We have, therefore, confirmed from our investigation with our novel objective lens pole pieces that the smallest possible aberration coefficients depend upon parameters D2, b2 and θ. Accordingly, these parameters must be taken into account to reduce or eliminate spherical and chromatic aberrations. That is, in general, the chromatic aberration coefficient diminishes by enlarging the conical surface angle θ and by reducing the ratio of the lower pole face diameter D2 to gap S. With respect to the spherical aberration coefficient, a large surface angle θ decreases the coefficient for larger excitation current. A small angle will reduce the coefficient at small excitation currents. It is undesirable to make the frustoconical surface angle too small, since the curve of the chromatic aberration coefficient rises. Also, if the conical surface angle is made too large, the concentration of the magnetic field near the top of the lower pole piece weakens, resulting in an environment of large currents. Consequently, best results are obtained at frustoconical angles θ between 40° and 60°. When the gap between the poles is made very large, the concentration of the magnetic field of the lower pole becomes weak and the excitation current must be increased. Moreover, we have confirmed that it is preferable to make the aperture of the lower pole piece very small, since this effects the maximum field. This is usually made less than one-half the lower pole face diameter D2.
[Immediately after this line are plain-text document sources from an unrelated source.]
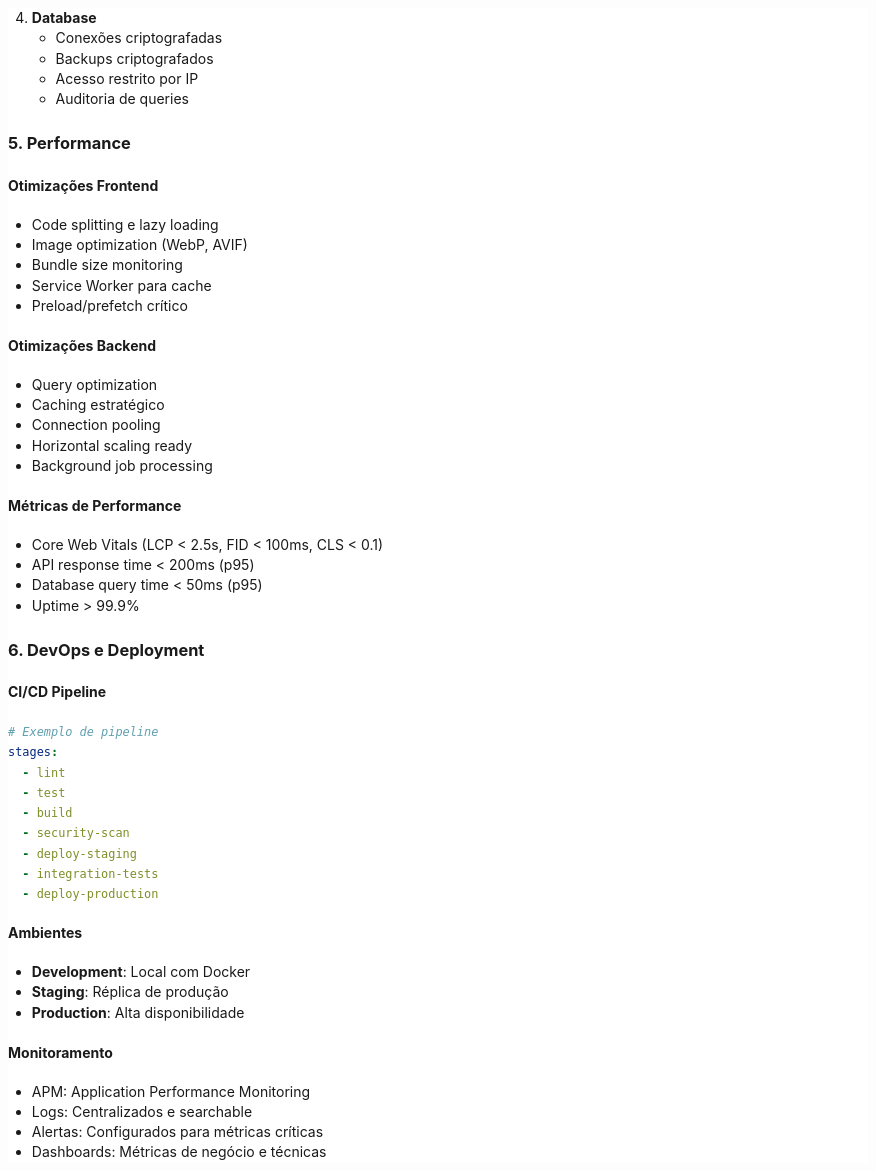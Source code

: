 4. **Database**
   - Conexões criptografadas
   - Backups criptografados
   - Acesso restrito por IP
   - Auditoria de queries

### 5. Performance

#### Otimizações Frontend
- Code splitting e lazy loading
- Image optimization (WebP, AVIF)
- Bundle size monitoring
- Service Worker para cache
- Preload/prefetch crítico

#### Otimizações Backend
- Query optimization
- Caching estratégico
- Connection pooling
- Horizontal scaling ready
- Background job processing

#### Métricas de Performance
- Core Web Vitals (LCP < 2.5s, FID < 100ms, CLS < 0.1)
- API response time < 200ms (p95)
- Database query time < 50ms (p95)
- Uptime > 99.9%

### 6. DevOps e Deployment

#### CI/CD Pipeline
```yaml
# Exemplo de pipeline
stages:
  - lint
  - test
  - build
  - security-scan
  - deploy-staging
  - integration-tests
  - deploy-production
```

#### Ambientes
- **Development**: Local com Docker
- **Staging**: Réplica de produção
- **Production**: Alta disponibilidade

#### Monitoramento
- APM: Application Performance Monitoring
- Logs: Centralizados e searchable
- Alertas: Configurados para métricas críticas
- Dashboards: Métricas de negócio e técnicas
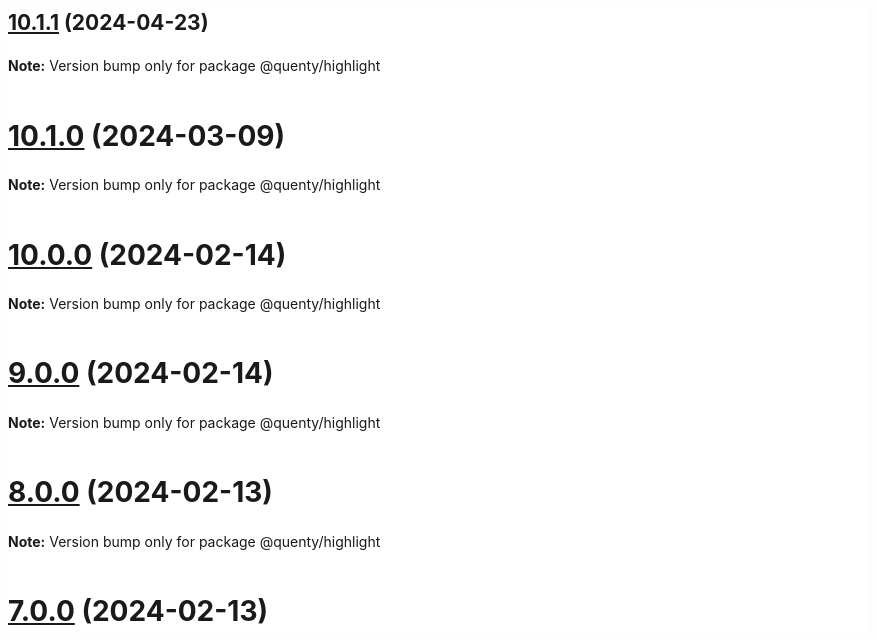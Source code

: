 



## [10.1.1](https://github.com/Quenty/NevermoreEngine/compare/@quenty/highlight@10.1.0...@quenty/highlight@10.1.1) (2024-04-23)

**Note:** Version bump only for package @quenty/highlight





# [10.1.0](https://github.com/Quenty/NevermoreEngine/compare/@quenty/highlight@10.0.0...@quenty/highlight@10.1.0) (2024-03-09)

**Note:** Version bump only for package @quenty/highlight





# [10.0.0](https://github.com/Quenty/NevermoreEngine/compare/@quenty/highlight@9.0.0...@quenty/highlight@10.0.0) (2024-02-14)

**Note:** Version bump only for package @quenty/highlight





# [9.0.0](https://github.com/Quenty/NevermoreEngine/compare/@quenty/highlight@8.0.0...@quenty/highlight@9.0.0) (2024-02-14)

**Note:** Version bump only for package @quenty/highlight





# [8.0.0](https://github.com/Quenty/NevermoreEngine/compare/@quenty/highlight@7.0.0...@quenty/highlight@8.0.0) (2024-02-13)

**Note:** Version bump only for package @quenty/highlight





# [7.0.0](https://github.com/Quenty/NevermoreEngine/compare/@quenty/highlight@6.0.0...@quenty/highlight@7.0.0) (2024-02-13)
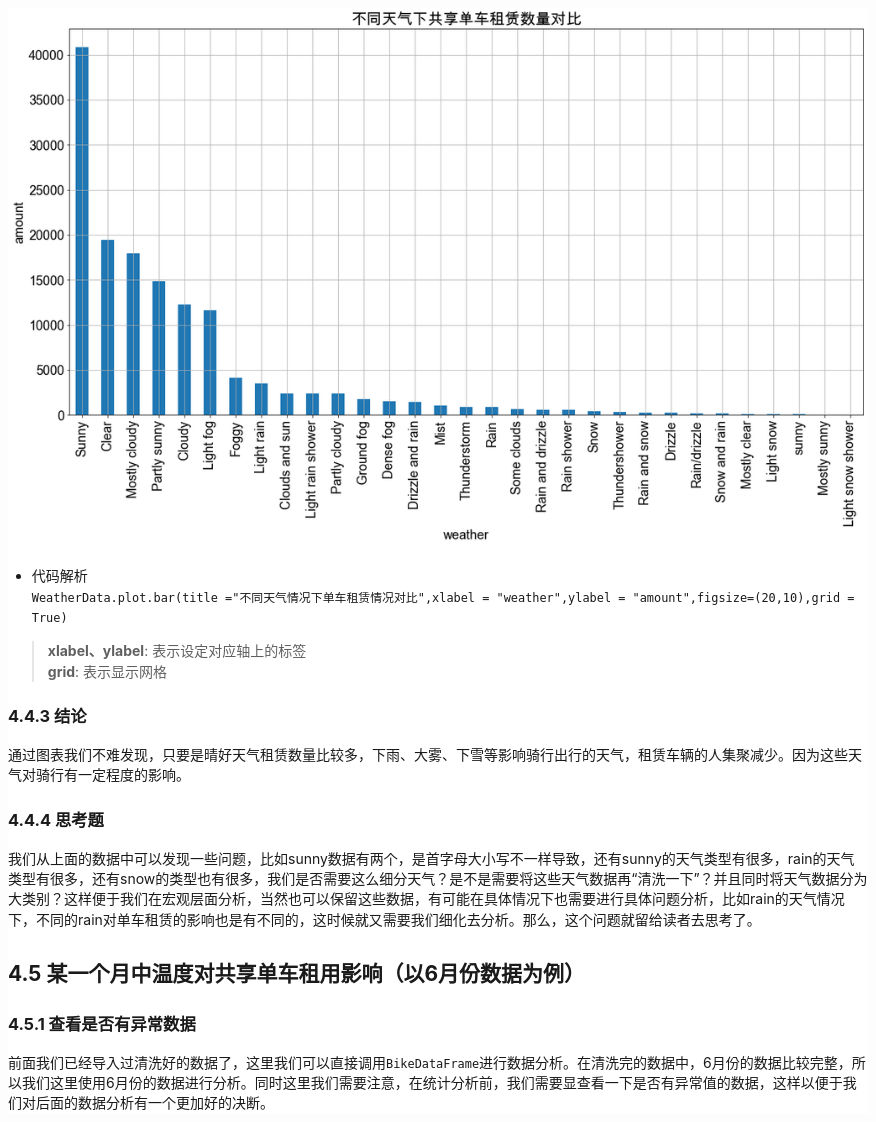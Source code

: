 ![image](./pic/4-5.png)
    

* 代码解析<br>
`WeatherData.plot.bar(title ="不同天气情况下单车租赁情况对比",xlabel = "weather",ylabel = "amount",figsize=(20,10),grid = True)`<br>
>**xlabel、ylabel**: 表示设定对应轴上的标签<br>
    **grid**: 表示显示网格<br>

### 4.4.3 结论

通过图表我们不难发现，只要是晴好天气租赁数量比较多，下雨、大雾、下雪等影响骑行出行的天气，租赁车辆的人集聚减少。因为这些天气对骑行有一定程度的影响。

### 4.4.4 思考题
我们从上面的数据中可以发现一些问题，比如sunny数据有两个，是首字母大小写不一样导致，还有sunny的天气类型有很多，rain的天气类型有很多，还有snow的类型也有很多，我们是否需要这么细分天气？是不是需要将这些天气数据再“清洗一下”？并且同时将天气数据分为大类别？这样便于我们在宏观层面分析，当然也可以保留这些数据，有可能在具体情况下也需要进行具体问题分析，比如rain的天气情况下，不同的rain对单车租赁的影响也是有不同的，这时候就又需要我们细化去分析。那么，这个问题就留给读者去思考了。

## 4.5 某一个月中温度对共享单车租用影响（以6月份数据为例）

### 4.5.1 查看是否有异常数据

前面我们已经导入过清洗好的数据了，这里我们可以直接调用`BikeDataFrame`进行数据分析。在清洗完的数据中，6月份的数据比较完整，所以我们这里使用6月份的数据进行分析。同时这里我们需要注意，在统计分析前，我们需要显查看一下是否有异常值的数据，这样以便于我们对后面的数据分析有一个更加好的决断。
An alternative embodiment of our invention is shown in FIG. 4. The frustoconical surface of pole piece 61 has two angles, θ1 and θ2, with respect to the lens axis. This cone-shaped lens has a magnetic field distribution concentrated at the top of the lower pole piece which is greater than the concentration for the pole pieces shown in FIGS. 1, 2 and 3. Because of this concentration, a much smaller aberration coefficient can be obtained than in the lens of FIG. 1 from the same amount of excitation current.
By employing the pole pieces of the present invention, both spherical and chromatic aberrations can be reduced without the requirement of large excitation current. Furthermore, diminution of other aberrations such as astigmatism based on the eccentricity of the poles is obtained since the shape of the field distribution depends almost entirely upon the geometry of the lower pole pieces. Moreover, there is very little field disturbance due to the accuracy of the lower pole piece surface, since the field distribution depends largely upon the conical surface magnetic charge.
As described herein above, we have experimented at 100 kv. accelerating voltage, but it may be possible to obtain similar results in the case of different accelerating voltages.
While we have shown and described preferred embodiments of our invention, it is to be understood that it may be otherwise embodied within the scope of the appended claims.